Redefinisi Valentine
Faktanya, perayaan HV kian luas. Tak hanya di
kota besar di Jawa, tapi juga merambah Sumatera, Kalimantan, Sulawesi, Maluku,
Papua, Bali, dan Nusa Tenggara. Sebabnya hanya satu, lahan bisnis produk HV
seperti boneka, bantal, cincin, gelang, kalung, kartu, coklat dengan warna
merah atau pink kian besar. Meskipun harganya berlipat-lipat, tetap saja produk
valentis diburu.

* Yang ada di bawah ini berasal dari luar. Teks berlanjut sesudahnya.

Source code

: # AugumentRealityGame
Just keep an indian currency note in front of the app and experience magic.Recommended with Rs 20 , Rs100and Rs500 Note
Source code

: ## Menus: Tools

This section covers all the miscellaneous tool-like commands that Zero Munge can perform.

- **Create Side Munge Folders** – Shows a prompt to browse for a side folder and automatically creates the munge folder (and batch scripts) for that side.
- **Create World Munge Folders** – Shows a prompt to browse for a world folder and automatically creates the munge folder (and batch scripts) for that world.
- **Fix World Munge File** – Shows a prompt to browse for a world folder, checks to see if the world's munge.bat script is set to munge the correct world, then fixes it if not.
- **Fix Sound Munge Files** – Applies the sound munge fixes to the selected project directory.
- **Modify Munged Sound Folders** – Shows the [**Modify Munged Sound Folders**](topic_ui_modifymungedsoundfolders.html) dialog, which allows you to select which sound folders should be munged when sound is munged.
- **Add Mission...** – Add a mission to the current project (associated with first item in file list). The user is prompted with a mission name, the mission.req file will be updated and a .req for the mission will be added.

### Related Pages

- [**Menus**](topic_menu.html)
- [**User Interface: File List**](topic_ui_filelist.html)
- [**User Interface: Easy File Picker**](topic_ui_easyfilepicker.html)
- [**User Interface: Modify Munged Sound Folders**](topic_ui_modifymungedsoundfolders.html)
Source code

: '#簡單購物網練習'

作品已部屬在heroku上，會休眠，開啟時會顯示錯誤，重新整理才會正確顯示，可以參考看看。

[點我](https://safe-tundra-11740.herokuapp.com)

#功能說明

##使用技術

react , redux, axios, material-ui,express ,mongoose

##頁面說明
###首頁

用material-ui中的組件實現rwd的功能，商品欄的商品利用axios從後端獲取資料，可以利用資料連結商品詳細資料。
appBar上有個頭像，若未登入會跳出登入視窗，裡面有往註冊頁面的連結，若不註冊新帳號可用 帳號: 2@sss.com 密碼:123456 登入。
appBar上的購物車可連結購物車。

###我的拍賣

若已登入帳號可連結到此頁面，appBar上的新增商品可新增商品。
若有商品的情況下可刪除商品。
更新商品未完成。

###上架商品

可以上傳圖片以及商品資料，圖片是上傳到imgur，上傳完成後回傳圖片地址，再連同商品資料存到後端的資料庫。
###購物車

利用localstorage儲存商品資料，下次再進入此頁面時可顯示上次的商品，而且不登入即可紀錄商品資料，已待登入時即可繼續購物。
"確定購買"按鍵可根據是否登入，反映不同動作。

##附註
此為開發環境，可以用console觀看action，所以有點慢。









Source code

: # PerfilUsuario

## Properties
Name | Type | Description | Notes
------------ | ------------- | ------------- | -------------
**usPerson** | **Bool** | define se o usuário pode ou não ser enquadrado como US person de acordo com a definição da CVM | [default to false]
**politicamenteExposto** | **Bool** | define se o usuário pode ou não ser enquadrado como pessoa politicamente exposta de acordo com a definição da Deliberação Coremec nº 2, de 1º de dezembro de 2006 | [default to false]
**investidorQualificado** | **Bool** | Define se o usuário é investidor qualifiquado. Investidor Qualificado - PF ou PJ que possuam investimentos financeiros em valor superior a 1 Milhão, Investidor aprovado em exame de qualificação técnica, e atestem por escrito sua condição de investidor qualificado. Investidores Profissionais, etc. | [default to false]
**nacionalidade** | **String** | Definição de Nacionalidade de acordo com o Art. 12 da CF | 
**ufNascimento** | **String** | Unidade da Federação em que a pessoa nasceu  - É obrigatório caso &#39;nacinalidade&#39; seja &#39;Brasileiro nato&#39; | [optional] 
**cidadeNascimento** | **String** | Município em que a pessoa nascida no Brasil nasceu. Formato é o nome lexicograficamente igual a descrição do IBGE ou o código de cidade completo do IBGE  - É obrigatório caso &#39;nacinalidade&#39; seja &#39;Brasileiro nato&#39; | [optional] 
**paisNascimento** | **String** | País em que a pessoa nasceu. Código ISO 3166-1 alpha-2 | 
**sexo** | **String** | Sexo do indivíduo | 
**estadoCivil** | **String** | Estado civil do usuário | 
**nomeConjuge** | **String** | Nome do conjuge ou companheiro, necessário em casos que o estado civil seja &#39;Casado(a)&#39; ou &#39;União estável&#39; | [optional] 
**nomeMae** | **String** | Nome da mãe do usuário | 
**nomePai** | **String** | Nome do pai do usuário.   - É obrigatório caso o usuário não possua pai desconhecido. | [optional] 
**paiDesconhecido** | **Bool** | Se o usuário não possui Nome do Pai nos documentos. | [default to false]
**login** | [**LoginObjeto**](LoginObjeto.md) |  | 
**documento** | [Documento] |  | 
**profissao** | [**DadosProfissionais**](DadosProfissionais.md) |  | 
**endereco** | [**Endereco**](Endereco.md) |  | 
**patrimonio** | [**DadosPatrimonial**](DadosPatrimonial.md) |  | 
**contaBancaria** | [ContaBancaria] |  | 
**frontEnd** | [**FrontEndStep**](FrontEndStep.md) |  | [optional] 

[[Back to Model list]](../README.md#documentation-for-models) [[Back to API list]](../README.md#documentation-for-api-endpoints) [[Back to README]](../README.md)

Bisnis adalah alasan utama kenapa HV takkan bisa lenyap dari
bumi, malah kian direspon. Pebisnis akan menempuh segala upaya demi kelarisan
produknya, baik lewat propaganda di koran, radio, televisi, ponsel, maupun internet.
Tak heran kelompok tersebut ikut masuk ke
dalam arus-induk (main stream) yang menyebarkan
jargon “kasih sayang” dalam makna syahwat. Segala upaya dikerahkan, termasuk lewat
publikasi dan gembar-gembor di televisi. Jika demikian, akankah pihak yang
kontra-HV berpangku tangan dan cuma teriak bahwa HV itu bid’ah, tak ada
contohnya dalam agama (Islam), dan tak sesuai dengan budaya Indonesia?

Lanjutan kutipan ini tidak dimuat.